During these past months I have been going through two books related to my interests. If you are really interested about finance and economics, then I can really recommend you to check this books.
I have enjoyed both books very much. The Ascent of Money is great because it goes through history. Something that in my school at least, isn't taught much at all. Information it offers I find to be very interesting and I believe that we should learn more from history. The Ascent of Money is also about historical crisis, more than Crisis Economics which is more about the present situation and how to explain that. As a fan of history I find The Ascent of Money to be much more interesting and find it to be a valuable teacher, if you want to learn to understand what happened in history and how to relate those things to present and the future. History rely tends to repeat itself.

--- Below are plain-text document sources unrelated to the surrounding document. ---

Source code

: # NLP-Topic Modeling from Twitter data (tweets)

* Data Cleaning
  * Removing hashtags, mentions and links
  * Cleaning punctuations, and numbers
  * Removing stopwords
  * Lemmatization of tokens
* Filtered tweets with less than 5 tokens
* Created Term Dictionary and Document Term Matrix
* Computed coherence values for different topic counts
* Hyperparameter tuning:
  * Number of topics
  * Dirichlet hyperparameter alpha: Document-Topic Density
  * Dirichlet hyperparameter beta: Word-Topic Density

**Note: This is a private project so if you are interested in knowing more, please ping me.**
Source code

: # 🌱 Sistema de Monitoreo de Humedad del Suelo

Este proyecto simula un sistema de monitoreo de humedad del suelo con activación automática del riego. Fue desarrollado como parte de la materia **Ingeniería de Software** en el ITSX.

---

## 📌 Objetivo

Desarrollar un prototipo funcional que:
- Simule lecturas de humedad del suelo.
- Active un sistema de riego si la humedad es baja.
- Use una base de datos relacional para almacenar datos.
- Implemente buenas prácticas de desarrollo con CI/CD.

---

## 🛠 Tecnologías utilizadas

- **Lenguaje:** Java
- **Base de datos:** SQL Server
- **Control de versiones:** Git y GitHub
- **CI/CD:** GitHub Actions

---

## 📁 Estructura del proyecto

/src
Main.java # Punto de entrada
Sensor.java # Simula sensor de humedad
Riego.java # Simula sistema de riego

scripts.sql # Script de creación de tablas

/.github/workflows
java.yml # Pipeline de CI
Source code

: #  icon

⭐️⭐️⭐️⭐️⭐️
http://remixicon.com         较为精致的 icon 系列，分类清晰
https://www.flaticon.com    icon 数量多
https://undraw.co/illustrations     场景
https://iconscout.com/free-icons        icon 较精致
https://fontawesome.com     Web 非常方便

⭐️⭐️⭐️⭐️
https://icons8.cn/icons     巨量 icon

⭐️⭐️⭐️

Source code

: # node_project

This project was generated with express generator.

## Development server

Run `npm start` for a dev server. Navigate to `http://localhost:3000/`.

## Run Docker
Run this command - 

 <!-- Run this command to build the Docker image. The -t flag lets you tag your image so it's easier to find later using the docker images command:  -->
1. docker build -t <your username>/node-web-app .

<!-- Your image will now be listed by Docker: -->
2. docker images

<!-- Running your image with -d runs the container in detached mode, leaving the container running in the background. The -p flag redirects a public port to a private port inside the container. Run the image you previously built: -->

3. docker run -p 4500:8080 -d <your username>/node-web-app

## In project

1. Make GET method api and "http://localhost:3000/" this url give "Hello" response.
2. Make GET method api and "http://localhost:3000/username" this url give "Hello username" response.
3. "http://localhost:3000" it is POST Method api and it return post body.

Few words about the book by others:
Review of The Ascent of Money, by
MoneyScience.
We've all got money on the brain. The high drama of the credit crunch and banking crisis, combined with everyday fears of job loss, negative equity and poverty, have brought financial matters to the fore. On the face of it, this is the perfect time for Niall Ferguson to produce The Ascent of Money: a Financial History of the World.The difficulty is that far from ascending, money seems to be in free-fall. Ferguson acknowledges this, and admits that his title may appear "to sound an incongruously optimistic note". But he argues that the financial system is simply "the mirror of mankind, revealing…the way we value ourselves and the resources of the world around us. It is not the fault of the mirror if it reflects our blemishes as well as our beauty." Ferguson attempts to evacuate markets of any moral content. It is our greed and ignorance that have created the current crisis, rather than the financial system. There is some truth in this. Some collective responsibility must be borne for the over-stretched budgets of the households and exchequers of the West.But Ferguson's biography of finance, told with verve and insight, throws more light on our predicament than perhaps even he realises. The Ascent of Money charts the rise of money from clay tokens passed around the villages of Mesopotamia 5,000 years ago to flickering numbers on a foreign exchange screen; yet it also reminds us that money represents a relationship of trust.
Description
Bread, cash, dosh, dough, loot: Call it what you like, it matters. To Christians, love of it is the root of all evil. To generals, it's the sinews of war. To revolutionaries, it's the chains of labour. But in The Ascent of Money, Niall Ferguson shows that finance is in fact the foundation of human progress. What's more, he reveals financial history as the essential back-story behind all history.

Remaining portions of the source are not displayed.